Through his high school coach's connections, Stony Brook University head coach Steve Pikiell gave El-Amin an opportunity to play for the Seawolves after his community college career, and El-Amin took full advantage. In both seasons he played for Stony Brook he led the team in scoring while averaging 15.7 and 16.7 points per game in his junior and senior years, respectively. El-Amin was a Second Team All-America East Conference selection in 2008–09 and then a First Team All-Conference selection in 2009–10. In his senior year, he scored a school Division I record 517 points while leading Stony Brook to its first ever regular season conference title as well as their first ever National Invitation Tournament appearance. He was named the 2010 America East Player of the Year, becoming Stony Brook's first player to win that award. In two seasons at Stony Brook, El-Amin scored 971 points.

==Professional career==
El-Amin signed a contract with PVSK Panthers in Hungary after going unselected in the 2010 NBA draft. In his lone season with the team he averaged 22 points per game. His career then took him to Maccabi Kiryat Gat in Israel, Alba Fehérvár in Hungary, FCM Ferentino in Italy, and Körmend in Hungary again as of 2013–14. On November 1, 2013 he was selected in the fourth round (57th overall) of the 2013 NBA Development League Draft by the Los Angeles D-Fenders but was waived two weeks later.

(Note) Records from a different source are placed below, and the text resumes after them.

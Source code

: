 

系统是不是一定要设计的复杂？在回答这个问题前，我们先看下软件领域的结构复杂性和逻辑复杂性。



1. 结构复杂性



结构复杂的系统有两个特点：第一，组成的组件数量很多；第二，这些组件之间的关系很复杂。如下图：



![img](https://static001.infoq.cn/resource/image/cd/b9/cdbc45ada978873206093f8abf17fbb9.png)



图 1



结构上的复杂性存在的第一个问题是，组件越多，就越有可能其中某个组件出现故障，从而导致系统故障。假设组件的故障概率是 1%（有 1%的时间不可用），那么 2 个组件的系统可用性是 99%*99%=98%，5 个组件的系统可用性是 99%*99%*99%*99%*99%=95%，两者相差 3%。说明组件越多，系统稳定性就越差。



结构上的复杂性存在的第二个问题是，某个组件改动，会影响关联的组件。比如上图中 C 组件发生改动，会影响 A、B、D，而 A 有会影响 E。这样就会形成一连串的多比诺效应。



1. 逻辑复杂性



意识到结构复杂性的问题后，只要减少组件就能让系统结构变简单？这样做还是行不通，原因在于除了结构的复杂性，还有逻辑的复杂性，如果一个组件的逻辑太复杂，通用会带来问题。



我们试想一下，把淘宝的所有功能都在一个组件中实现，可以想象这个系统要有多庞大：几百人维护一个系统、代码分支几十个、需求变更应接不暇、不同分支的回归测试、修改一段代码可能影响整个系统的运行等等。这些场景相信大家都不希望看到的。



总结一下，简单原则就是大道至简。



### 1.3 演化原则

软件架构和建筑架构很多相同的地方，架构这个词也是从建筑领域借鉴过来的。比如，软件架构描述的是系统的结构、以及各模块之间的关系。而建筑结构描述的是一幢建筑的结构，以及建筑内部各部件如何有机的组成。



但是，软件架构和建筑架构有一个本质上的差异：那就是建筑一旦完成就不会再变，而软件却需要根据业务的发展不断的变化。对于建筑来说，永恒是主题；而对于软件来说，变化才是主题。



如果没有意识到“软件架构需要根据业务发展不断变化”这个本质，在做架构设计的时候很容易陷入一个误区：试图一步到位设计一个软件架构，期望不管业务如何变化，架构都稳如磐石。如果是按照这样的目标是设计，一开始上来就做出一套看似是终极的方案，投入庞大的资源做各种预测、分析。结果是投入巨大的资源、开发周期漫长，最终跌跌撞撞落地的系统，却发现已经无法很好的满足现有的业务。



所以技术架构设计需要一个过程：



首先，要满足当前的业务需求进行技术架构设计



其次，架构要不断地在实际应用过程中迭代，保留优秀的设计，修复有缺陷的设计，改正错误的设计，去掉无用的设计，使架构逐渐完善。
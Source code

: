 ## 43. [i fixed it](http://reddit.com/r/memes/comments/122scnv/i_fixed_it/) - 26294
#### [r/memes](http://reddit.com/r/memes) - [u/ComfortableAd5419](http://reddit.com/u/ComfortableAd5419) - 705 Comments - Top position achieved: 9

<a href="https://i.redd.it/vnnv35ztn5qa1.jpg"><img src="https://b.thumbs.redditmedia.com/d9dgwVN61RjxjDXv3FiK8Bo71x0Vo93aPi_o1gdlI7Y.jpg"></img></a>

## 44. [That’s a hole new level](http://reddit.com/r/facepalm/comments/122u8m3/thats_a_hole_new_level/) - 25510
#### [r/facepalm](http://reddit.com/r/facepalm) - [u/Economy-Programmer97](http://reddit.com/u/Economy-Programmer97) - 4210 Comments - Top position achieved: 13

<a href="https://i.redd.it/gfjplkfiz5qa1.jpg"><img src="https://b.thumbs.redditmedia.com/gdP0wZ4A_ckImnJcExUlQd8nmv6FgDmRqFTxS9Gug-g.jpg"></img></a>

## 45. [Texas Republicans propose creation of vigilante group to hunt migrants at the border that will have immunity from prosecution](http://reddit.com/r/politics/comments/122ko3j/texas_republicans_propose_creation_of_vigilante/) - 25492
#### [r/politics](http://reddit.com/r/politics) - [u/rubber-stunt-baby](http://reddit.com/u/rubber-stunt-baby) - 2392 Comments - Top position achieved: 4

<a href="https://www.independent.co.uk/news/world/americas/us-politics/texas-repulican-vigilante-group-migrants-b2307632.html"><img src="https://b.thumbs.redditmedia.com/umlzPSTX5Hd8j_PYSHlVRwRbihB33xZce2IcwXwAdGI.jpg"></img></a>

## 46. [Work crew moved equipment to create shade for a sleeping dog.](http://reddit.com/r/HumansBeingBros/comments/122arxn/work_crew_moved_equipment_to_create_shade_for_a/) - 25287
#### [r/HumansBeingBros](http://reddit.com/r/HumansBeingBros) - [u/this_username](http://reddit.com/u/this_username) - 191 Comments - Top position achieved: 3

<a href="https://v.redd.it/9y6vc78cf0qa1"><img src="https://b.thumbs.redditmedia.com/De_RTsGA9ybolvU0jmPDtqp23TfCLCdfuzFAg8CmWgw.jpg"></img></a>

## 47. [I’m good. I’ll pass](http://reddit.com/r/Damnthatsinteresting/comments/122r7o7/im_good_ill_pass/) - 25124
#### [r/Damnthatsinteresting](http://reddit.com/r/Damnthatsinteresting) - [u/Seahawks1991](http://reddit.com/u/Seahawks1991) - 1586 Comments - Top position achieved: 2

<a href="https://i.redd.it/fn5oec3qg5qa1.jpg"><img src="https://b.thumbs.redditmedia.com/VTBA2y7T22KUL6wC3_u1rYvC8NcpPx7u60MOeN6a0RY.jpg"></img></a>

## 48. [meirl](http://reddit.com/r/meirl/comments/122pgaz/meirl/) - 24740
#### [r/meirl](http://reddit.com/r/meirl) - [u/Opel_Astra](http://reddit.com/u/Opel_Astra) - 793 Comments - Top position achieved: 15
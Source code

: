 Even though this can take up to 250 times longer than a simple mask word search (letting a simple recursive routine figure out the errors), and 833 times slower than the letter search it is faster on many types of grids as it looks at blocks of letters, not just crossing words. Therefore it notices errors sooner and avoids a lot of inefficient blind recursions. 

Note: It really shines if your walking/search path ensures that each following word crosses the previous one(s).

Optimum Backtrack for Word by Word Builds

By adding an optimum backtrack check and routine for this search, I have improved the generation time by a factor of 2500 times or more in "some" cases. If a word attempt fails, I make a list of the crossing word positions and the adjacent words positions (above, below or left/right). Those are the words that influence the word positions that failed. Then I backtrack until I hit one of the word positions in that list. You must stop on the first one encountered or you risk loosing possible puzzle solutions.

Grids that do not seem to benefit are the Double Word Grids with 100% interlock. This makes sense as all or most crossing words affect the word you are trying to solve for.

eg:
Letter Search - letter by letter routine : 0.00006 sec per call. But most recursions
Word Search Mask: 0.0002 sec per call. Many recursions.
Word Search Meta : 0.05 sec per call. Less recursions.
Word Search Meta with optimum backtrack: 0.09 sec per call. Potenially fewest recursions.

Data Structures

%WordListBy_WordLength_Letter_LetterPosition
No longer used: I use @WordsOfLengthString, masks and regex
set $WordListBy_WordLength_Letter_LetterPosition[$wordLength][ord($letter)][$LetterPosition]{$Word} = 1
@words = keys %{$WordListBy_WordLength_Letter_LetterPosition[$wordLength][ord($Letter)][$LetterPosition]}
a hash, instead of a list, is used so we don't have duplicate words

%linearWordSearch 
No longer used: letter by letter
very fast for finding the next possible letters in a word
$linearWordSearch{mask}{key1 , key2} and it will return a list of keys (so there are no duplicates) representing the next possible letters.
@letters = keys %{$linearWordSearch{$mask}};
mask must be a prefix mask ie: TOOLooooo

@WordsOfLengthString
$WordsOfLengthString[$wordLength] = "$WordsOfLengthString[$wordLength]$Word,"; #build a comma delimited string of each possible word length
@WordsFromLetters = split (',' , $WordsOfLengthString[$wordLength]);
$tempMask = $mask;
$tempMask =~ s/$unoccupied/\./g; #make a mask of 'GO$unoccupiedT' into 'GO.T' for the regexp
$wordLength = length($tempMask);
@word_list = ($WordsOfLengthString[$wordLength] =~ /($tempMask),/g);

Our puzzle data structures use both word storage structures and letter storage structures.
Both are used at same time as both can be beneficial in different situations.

In September 2014, El-Amin signed with Apollon Patras in Greece.

On July 30, 2015, he signed with Juvecaserta Basket of the Italian Serie A.

In December 2015 El-Amin signed with Nea Kifissia of the Greek League. On May 4, 2016, he moved to Al Sadd Doha for the remainder of the season.

On August 7, 2016, he signed with Kymis of the Greek League. He left Kymis after appearing in fifteen games. On February 16, 2017, he signed with Atenas de Córdoba of the Liga Nacional de Básquet. On March 17, 2017, he parted ways with Atenas after appearing in seven games.

On November 8, 2017, he signed with Hungarian club Soproni KC.

He currently plays for Lansing Pharaohs as part of The Basketball League.

==Arrest and criminal charges==
In May 2024, El-Amin was arrested and charged with multiple felonies. He was arraigned in 54-A District Court on one count of child sexually abusive activity, two counts of computers-internet-communicating with another to commit a crime, and one count of accosting children for immoral purposes.